What is required: Please transcribe exactly, and only, the lines of the data below between the line holding "- Competitive pay & benefits" and the line holding "- This is a", inclusive.
============
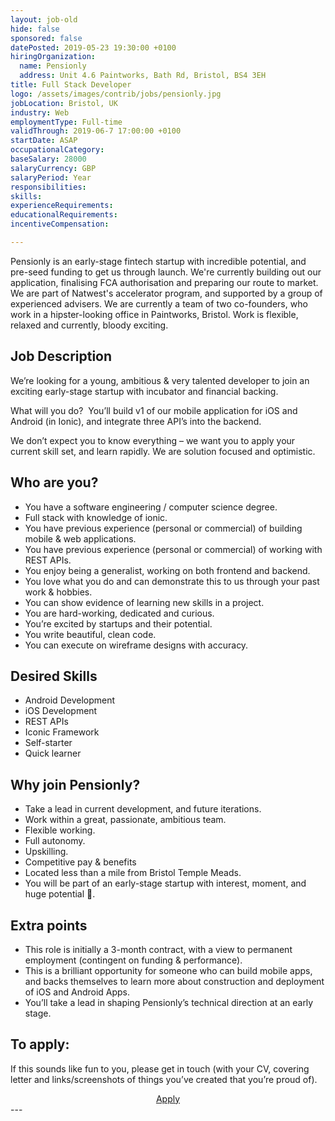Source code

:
 ```yaml
---
layout: job-old
hide: false
sponsored: false
datePosted: 2019-05-23 19:30:00 +0100
hiringOrganization:
  name: Pensionly
  address: Unit 4.6 Paintworks, Bath Rd, Bristol, BS4 3EH
title: Full Stack Developer
logo: /assets/images/contrib/jobs/pensionly.jpg
jobLocation: Bristol, UK
industry: Web
employmentType: Full-time
validThrough: 2019-06-7 17:00:00 +0100
startDate: ASAP
occupationalCategory:
baseSalary: 28000
salaryCurrency: GBP
salaryPeriod: Year
responsibilities:
skills:
experienceRequirements:
educationalRequirements:
incentiveCompensation:

---
```


Pensionly is an early-stage fintech startup with incredible potential, and pre-seed funding to get us through launch.
We're currently building out our application, finalising FCA authorisation and preparing our route to market.
We are part of Natwest's accelerator program, and supported by a group of experienced advisers.
We are currently a team of two co-founders, who work in a hipster-looking office in Paintworks, Bristol. Work is flexible, relaxed and currently, bloody exciting.

## Job Description
We’re looking for a young, ambitious & very talented developer to join an exciting early-stage startup with incubator and financial backing.

What will you do?  You’ll build v1 of our mobile application for iOS and Android (in Ionic), and integrate three API’s into the backend.

We don’t expect you to know everything – we want you to apply your current skill set, and learn rapidly. We are solution focused and optimistic.

## Who are you?
- You have a software engineering / computer science degree.
- Full stack with knowledge of ionic.
- You have previous experience (personal or commercial) of building mobile & web applications. 
- You have previous experience (personal or commercial) of working with REST APIs. 
- You enjoy being a generalist, working on both frontend and backend.
- You love what you do and can demonstrate this to us through your past work & hobbies. 
- You can show evidence of learning new skills in a project. 
- You are hard-working, dedicated and curious.
- You’re excited by startups and their potential. 
- You write beautiful, clean code.
- You can execute on wireframe designs with accuracy.

## Desired Skills
- Android Development
- iOS Development
- REST APIs
- Iconic Framework
- Self-starter
- Quick learner

## Why join Pensionly?
- Take a lead in current development, and future iterations. 
- Work within a great, passionate, ambitious team. 
- Flexible working. 
- Full autonomy. 
- Upskilling.
- Competitive pay & benefits 
- Located less than a mile from Bristol Temple Meads. 
- You will be part of an early-stage startup with interest, moment, and huge potential 🦄.

## Extra points
- This role is initially a 3-month contract, with a view to permanent employment (contingent on funding & performance).
- This is a brilliant opportunity for someone who can build mobile apps, and backs themselves to learn more about construction and deployment of iOS and Android Apps.
- You’ll take a lead in shaping Pensionly’s technical direction at an early stage.

## To apply:
If this sounds like fun to you, please get in touch (with your CV, covering letter and links/screenshots of things you’ve created that you’re proud of).
<div class="to-apply" style="text-align: center">
  <a class="btn btn--dark" style="margin: 20px" href="https://angel.co/company/pensionly/jobs/558442-full-stack-developer">
    Apply
  </a>
</div>
---
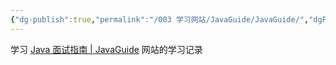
 ```yaml
---
{"dg-publish":true,"permalink":"/003 学习网站/JavaGuide/JavaGuide/","dgPassFrontmatter":true,"created":"2024-05-08T11:12:47.021+08:00","updated":"2024-06-01T10:48:11.385+08:00"}
---
```


学习 [Java 面试指南 | JavaGuide](https://javaguide.cn) 网站的学习记录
============
Response below:
- Competitive pay & benefits 
- Located less than a mile from Bristol Temple Meads. 
- You will be part of an early-stage startup with interest, moment, and huge potential 🦄.

## Extra points
- This role is initially a 3-month contract, with a view to permanent employment (contingent on funding & performance).
- This is a brilliant opportunity for someone who can build mobile apps, and backs themselves to learn more about construction and deployment of iOS and Android Apps.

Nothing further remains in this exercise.